SocialLink was first written as a frontend to some web scrapers I had previously written. After discovering the occasional data corruption bug as a result of not actually using the output of those scrapers, I wanted to find a way to ensure that the scrapers were both working correctly, and do so in a way that made the underlying sites have a better user experience.
Around the same time, I had a separate problem I wanted to solve - a way to view what you did on a given day, by scanning through metadata in things like chat logs and photos. Since these were ultimately 'content, displayed in chronological order, possibly grouped by person', these features had some overlap with parts of SocialLink. However, this posed a bit of a problem - one application simultaneously wants all your chat logs, address books, banking info, and more. From a security perspective, this is a terrible idea. To mitigate this, SocialLink and Hindsight use a weird architecture. They are both Ruby on Rails projects on top of PostgreSQL, and they both store a bunch of information and display them in their web UI. These two projects could have ultimately been one project (they use similar dependencies), but I figured that the sheer amount of information stored in the database plus the large amount of credentials these projects require would make it unlikely anyone would find this on GitHub and decide they want to use it. If I stumbled across a project that wanted access to:
I would immediately run the other way. While I generally trust the code that I write, I would be horrified if anyone else would.

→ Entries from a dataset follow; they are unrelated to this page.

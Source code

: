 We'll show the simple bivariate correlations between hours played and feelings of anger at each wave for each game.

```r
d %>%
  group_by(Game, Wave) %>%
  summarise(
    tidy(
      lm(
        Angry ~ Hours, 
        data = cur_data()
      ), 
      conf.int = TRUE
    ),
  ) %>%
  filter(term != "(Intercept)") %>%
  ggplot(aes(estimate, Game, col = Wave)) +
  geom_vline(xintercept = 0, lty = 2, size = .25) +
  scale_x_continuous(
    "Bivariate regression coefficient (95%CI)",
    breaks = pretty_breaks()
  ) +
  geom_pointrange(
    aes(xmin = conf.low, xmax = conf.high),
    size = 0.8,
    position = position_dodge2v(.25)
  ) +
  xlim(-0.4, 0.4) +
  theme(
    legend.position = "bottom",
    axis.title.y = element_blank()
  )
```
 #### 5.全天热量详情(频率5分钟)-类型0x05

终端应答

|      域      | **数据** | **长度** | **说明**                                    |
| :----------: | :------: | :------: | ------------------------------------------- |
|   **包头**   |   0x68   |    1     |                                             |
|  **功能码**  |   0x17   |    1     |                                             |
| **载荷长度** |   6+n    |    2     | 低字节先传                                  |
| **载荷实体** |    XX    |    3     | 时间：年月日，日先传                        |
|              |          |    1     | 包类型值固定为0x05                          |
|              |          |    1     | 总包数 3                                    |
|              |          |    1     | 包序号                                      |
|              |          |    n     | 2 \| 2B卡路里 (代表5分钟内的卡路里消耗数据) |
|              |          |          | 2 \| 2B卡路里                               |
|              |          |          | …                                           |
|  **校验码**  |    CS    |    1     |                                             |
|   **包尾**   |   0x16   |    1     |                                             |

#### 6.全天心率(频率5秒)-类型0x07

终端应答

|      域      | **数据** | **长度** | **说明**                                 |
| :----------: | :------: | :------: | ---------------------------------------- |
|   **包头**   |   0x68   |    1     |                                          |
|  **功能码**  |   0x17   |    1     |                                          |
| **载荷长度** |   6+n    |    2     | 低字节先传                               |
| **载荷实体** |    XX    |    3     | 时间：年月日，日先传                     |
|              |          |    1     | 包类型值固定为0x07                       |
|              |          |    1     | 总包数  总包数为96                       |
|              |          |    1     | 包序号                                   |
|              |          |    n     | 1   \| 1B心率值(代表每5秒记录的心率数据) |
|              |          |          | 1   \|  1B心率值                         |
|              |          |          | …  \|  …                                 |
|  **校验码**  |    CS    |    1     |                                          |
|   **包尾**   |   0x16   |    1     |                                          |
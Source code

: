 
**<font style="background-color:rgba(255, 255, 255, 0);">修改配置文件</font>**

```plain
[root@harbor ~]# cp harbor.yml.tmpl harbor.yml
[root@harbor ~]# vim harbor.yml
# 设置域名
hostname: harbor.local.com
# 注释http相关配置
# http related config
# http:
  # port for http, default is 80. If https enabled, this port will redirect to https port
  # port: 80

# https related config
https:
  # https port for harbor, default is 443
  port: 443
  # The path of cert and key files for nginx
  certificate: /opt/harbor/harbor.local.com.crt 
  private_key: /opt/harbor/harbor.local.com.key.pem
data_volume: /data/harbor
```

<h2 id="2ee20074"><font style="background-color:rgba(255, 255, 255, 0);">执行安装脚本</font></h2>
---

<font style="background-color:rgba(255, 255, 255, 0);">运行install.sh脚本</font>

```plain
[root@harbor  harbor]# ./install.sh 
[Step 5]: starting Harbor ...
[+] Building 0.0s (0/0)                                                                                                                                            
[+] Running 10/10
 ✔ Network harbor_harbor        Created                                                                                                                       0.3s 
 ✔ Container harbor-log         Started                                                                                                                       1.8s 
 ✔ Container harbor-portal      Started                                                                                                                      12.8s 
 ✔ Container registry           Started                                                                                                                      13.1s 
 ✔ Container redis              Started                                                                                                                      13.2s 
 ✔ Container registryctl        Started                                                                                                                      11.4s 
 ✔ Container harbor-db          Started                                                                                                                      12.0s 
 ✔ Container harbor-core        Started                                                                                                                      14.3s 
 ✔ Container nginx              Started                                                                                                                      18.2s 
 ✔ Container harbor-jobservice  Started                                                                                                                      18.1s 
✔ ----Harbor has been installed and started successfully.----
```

To solve this, I decided to divide the code into three components. The first component is a runtime that scrapes the web (among other fun tasks), and writes to SocialLink and Hindsight's databases when it fetches content relevant to each of them. The second and third components, SocialLink and Hindsight, are effectively database viewers. They have no knowledge of where content came from - they only display the content placed inside their database tables. They have no access to any credentials.
Hindsight stores database columns of a personal nature - chat history, photos, calendar events, etc. SocialLink stores social networking data scraped from the internet. Both applications are designed to work independently, and can function without the other. However, there's some overlap - if you chat with friends and also follow them on social media, you might want to see the private conversations you had with them alongside what they were publicly sharing. Likewise, if you go back to a specific date, you might want to see the social networking posts everyone was talking about then, for context. This is why each application has the ability to reach into the other's database tables, if explicitly given access.
While auditing any codebase is a difficult task, breaking everything up into separate projects (with two effectively only having read-only data access) means you can more easily audit the components you actually want to use.